**TASK GOAL**
The answer must be every line of the data that holds the word "target".

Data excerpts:
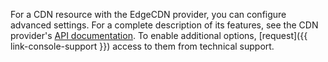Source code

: For a CDN resource with the EdgeCDN provider, you can configure advanced settings. For a complete description of its features, see the CDN provider's [API documentation](https://apidocs.edgecenter.ru/cdn). To enable additional options, [request]({{ link-console-support }}) access to them from technical support.
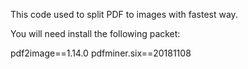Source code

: This code used to split PDF to images with fastest way.

You will need install the following packet:

pdf2image==1.14.0
pdfminer.six==20181108

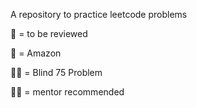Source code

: A repository to practice leetcode problems

🌟 = to be reviewed

🌴 = Amazon

👩‍🦯 = Blind 75 Problem

🧙‍♀️ = mentor recommended

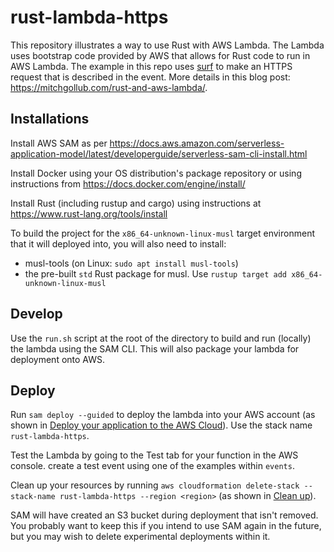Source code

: # rust-lambda-https

This repository illustrates a way to use Rust with AWS Lambda.  The Lambda uses bootstrap code provided by AWS that allows for Rust code to run in AWS Lambda.  The example in this repo uses [surf](https://docs.rs/surf/2.2.0/surf/) to make an HTTPS request that is described in the event.  More details in this blog post: <https://mitchgollub.com/rust-and-aws-lambda/>.

## Installations

Install AWS SAM as per https://docs.aws.amazon.com/serverless-application-model/latest/developerguide/serverless-sam-cli-install.html

Install Docker using your OS distribution's package repository or using instructions from https://docs.docker.com/engine/install/

Install Rust (including rustup and cargo) using instructions at https://www.rust-lang.org/tools/install

To build the project for the `x86_64-unknown-linux-musl` target environment that it will deployed into, you will also need to install:
* musl-tools (on Linux: `sudo apt install musl-tools`)
* the pre-built `std` Rust package for musl. Use `rustup target add x86_64-unknown-linux-musl`

## Develop

Use the `run.sh` script at the root of the directory to build and run (locally) the lambda using the SAM CLI. This will also package your lambda for deployment onto AWS.

## Deploy

Run `sam deploy --guided` to deploy the lambda into your AWS account (as shown in [Deploy your application to the AWS Cloud](https://docs.aws.amazon.com/serverless-application-model/latest/developerguide/serverless-getting-started-hello-world.html#serverless-getting-started-hello-world-deploy)).  Use the stack name `rust-lambda-https`.

Test the Lambda by going to the Test tab for your function in the AWS console. create a test event using one of the examples within `events`.

Clean up your resources by running `aws cloudformation delete-stack --stack-name rust-lambda-https --region <region>` (as shown in [Clean up](https://docs.aws.amazon.com/serverless-application-model/latest/developerguide/serverless-getting-started-hello-world.html#serverless-getting-started-hello-world-cleanup)).

SAM will have created an S3 bucket during deployment that isn't removed. You probably want to keep this if you intend to use SAM again in the future, but you may wish to delete experimental deployments within it.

**WRITTEN SOLUTION**
To build the project for the `x86_64-unknown-linux-musl` target environment that it will deployed into, you will also need to install:
* the pre-built `std` Rust package for musl. Use `rustup target add x86_64-unknown-linux-musl`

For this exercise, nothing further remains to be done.